Your goal
In the following listing, find the lines containing "approach" and report them.

Input for this task
==============================

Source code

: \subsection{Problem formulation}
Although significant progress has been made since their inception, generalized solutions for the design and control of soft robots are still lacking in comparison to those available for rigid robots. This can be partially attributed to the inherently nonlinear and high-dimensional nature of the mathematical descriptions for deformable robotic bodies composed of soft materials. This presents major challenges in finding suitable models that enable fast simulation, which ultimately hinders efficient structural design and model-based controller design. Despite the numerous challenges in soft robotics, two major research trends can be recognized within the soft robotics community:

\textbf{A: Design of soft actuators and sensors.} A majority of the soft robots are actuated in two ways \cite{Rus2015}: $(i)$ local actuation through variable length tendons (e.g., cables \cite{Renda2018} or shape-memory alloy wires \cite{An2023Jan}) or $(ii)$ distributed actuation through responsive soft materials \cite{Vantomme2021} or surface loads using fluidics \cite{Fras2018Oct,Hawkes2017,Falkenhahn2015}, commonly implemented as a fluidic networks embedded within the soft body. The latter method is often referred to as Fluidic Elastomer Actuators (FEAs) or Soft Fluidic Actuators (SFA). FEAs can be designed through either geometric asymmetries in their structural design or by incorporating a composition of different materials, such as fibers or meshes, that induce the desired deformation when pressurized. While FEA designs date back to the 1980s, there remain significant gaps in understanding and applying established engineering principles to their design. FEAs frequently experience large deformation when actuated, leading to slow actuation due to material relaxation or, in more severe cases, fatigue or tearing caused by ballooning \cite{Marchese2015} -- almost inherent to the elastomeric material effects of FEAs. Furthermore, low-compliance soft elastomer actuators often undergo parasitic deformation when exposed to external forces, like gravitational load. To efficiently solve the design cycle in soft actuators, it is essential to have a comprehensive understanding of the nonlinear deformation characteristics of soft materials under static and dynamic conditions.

==============================

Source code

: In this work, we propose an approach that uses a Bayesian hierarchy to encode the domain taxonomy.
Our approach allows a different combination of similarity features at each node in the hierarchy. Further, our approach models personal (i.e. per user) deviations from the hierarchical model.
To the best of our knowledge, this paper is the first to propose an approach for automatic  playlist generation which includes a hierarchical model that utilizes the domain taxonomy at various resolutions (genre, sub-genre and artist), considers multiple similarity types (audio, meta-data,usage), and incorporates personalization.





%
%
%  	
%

==============================

Solution for this problem
: In this work, we propose an approach that uses a Bayesian hierarchy to encode the domain taxonomy.
Our approach allows a different combination of similarity features at each node in the hierarchy. Further, our approach models personal (i.e. per user) deviations from the hierarchical model.
To the best of our knowledge, this paper is the first to propose an approach for automatic  playlist generation which includes a hierarchical model that utilizes the domain taxonomy at various resolutions (genre, sub-genre and artist), considers multiple similarity types (audio, meta-data,usage), and incorporates personalization.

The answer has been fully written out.